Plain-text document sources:
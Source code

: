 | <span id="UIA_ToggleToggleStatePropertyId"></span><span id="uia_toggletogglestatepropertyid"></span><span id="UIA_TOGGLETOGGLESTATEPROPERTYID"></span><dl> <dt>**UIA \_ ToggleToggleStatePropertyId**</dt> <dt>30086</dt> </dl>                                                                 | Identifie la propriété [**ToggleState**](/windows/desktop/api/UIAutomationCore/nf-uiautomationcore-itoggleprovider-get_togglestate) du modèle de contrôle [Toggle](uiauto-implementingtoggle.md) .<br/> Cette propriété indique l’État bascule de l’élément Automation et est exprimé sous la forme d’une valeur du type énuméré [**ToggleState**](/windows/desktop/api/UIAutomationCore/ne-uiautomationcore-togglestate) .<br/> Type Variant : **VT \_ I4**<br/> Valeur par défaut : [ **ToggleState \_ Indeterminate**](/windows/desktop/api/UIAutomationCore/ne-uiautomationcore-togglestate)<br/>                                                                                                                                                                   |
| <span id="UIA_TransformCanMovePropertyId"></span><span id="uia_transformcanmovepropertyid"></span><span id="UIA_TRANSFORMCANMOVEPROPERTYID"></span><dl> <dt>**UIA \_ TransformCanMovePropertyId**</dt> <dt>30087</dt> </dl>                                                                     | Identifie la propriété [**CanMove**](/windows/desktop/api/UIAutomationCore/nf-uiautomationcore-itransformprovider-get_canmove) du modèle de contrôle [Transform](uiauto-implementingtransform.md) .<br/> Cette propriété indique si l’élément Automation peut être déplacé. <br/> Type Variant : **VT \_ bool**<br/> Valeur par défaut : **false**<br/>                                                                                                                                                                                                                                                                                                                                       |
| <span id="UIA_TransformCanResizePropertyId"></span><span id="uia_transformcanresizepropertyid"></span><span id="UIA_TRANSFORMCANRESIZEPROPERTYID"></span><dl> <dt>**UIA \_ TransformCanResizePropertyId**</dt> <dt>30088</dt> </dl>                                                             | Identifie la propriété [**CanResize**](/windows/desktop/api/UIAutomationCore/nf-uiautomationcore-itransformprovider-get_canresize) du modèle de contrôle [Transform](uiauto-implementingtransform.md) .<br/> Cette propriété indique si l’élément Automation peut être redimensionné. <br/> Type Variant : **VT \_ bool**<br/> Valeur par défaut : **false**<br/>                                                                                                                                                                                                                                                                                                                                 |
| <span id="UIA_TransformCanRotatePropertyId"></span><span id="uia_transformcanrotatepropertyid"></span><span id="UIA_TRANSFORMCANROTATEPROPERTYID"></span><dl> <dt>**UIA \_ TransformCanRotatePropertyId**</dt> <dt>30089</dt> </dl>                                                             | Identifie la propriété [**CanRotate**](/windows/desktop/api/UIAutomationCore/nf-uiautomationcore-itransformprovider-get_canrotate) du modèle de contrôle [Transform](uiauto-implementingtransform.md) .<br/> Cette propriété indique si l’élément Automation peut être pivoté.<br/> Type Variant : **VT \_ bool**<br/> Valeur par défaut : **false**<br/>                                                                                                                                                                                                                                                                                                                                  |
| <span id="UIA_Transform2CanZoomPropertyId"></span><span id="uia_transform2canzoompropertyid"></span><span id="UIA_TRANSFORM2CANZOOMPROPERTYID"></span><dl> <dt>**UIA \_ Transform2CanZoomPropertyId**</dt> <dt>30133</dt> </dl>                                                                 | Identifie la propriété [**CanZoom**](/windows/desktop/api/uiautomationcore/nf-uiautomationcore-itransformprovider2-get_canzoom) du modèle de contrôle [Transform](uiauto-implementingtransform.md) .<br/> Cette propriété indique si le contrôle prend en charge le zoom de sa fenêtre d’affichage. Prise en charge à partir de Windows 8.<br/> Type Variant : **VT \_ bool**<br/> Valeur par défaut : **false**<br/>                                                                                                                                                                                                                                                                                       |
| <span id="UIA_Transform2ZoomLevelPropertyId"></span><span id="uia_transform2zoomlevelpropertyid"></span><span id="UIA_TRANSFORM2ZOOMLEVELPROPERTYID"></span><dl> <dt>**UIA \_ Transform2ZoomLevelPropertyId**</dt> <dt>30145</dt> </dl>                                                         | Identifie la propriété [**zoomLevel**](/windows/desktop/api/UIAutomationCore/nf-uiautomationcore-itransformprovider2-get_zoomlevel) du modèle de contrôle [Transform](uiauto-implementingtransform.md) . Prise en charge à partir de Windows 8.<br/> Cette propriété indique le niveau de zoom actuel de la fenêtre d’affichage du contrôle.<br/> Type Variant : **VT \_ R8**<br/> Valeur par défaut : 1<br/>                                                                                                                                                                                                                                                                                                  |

Work to complete: In full and without alteration, write out each record.

Solution below:
Source code

: | <span id="UIA_ToggleToggleStatePropertyId"></span><span id="uia_toggletogglestatepropertyid"></span><span id="UIA_TOGGLETOGGLESTATEPROPERTYID"></span><dl> <dt>**UIA \_ ToggleToggleStatePropertyId**</dt> <dt>30086</dt> </dl>                                                                 | Identifie la propriété [**ToggleState**](/windows/desktop/api/UIAutomationCore/nf-uiautomationcore-itoggleprovider-get_togglestate) du modèle de contrôle [Toggle](uiauto-implementingtoggle.md) .<br/> Cette propriété indique l’État bascule de l’élément Automation et est exprimé sous la forme d’une valeur du type énuméré [**ToggleState**](/windows/desktop/api/UIAutomationCore/ne-uiautomationcore-togglestate) .<br/> Type Variant : **VT \_ I4**<br/> Valeur par défaut : [ **ToggleState \_ Indeterminate**](/windows/desktop/api/UIAutomationCore/ne-uiautomationcore-togglestate)<br/>                                                                                                                                                                   |
| <span id="UIA_TransformCanMovePropertyId"></span><span id="uia_transformcanmovepropertyid"></span><span id="UIA_TRANSFORMCANMOVEPROPERTYID"></span><dl> <dt>**UIA \_ TransformCanMovePropertyId**</dt> <dt>30087</dt> </dl>                                                                     | Identifie la propriété [**CanMove**](/windows/desktop/api/UIAutomationCore/nf-uiautomationcore-itransformprovider-get_canmove) du modèle de contrôle [Transform](uiauto-implementingtransform.md) .<br/> Cette propriété indique si l’élément Automation peut être déplacé. <br/> Type Variant : **VT \_ bool**<br/> Valeur par défaut : **false**<br/>                                                                                                                                                                                                                                                                                                                                       |
| <span id="UIA_TransformCanResizePropertyId"></span><span id="uia_transformcanresizepropertyid"></span><span id="UIA_TRANSFORMCANRESIZEPROPERTYID"></span><dl> <dt>**UIA \_ TransformCanResizePropertyId**</dt> <dt>30088</dt> </dl>                                                             | Identifie la propriété [**CanResize**](/windows/desktop/api/UIAutomationCore/nf-uiautomationcore-itransformprovider-get_canresize) du modèle de contrôle [Transform](uiauto-implementingtransform.md) .<br/> Cette propriété indique si l’élément Automation peut être redimensionné. <br/> Type Variant : **VT \_ bool**<br/> Valeur par défaut : **false**<br/>                                                                                                                                                                                                                                                                                                                                 |
| <span id="UIA_TransformCanRotatePropertyId"></span><span id="uia_transformcanrotatepropertyid"></span><span id="UIA_TRANSFORMCANROTATEPROPERTYID"></span><dl> <dt>**UIA \_ TransformCanRotatePropertyId**</dt> <dt>30089</dt> </dl>                                                             | Identifie la propriété [**CanRotate**](/windows/desktop/api/UIAutomationCore/nf-uiautomationcore-itransformprovider-get_canrotate) du modèle de contrôle [Transform](uiauto-implementingtransform.md) .<br/> Cette propriété indique si l’élément Automation peut être pivoté.<br/> Type Variant : **VT \_ bool**<br/> Valeur par défaut : **false**<br/>                                                                                                                                                                                                                                                                                                                                  |
| <span id="UIA_Transform2CanZoomPropertyId"></span><span id="uia_transform2canzoompropertyid"></span><span id="UIA_TRANSFORM2CANZOOMPROPERTYID"></span><dl> <dt>**UIA \_ Transform2CanZoomPropertyId**</dt> <dt>30133</dt> </dl>                                                                 | Identifie la propriété [**CanZoom**](/windows/desktop/api/uiautomationcore/nf-uiautomationcore-itransformprovider2-get_canzoom) du modèle de contrôle [Transform](uiauto-implementingtransform.md) .<br/> Cette propriété indique si le contrôle prend en charge le zoom de sa fenêtre d’affichage. Prise en charge à partir de Windows 8.<br/> Type Variant : **VT \_ bool**<br/> Valeur par défaut : **false**<br/>                                                                                                                                                                                                                                                                                       |
| <span id="UIA_Transform2ZoomLevelPropertyId"></span><span id="uia_transform2zoomlevelpropertyid"></span><span id="UIA_TRANSFORM2ZOOMLEVELPROPERTYID"></span><dl> <dt>**UIA \_ Transform2ZoomLevelPropertyId**</dt> <dt>30145</dt> </dl>                                                         | Identifie la propriété [**zoomLevel**](/windows/desktop/api/UIAutomationCore/nf-uiautomationcore-itransformprovider2-get_zoomlevel) du modèle de contrôle [Transform](uiauto-implementingtransform.md) . Prise en charge à partir de Windows 8.<br/> Cette propriété indique le niveau de zoom actuel de la fenêtre d’affichage du contrôle.<br/> Type Variant : **VT \_ R8**<br/> Valeur par défaut : 1<br/>                                                                                                                                                                                                                                                                                                  |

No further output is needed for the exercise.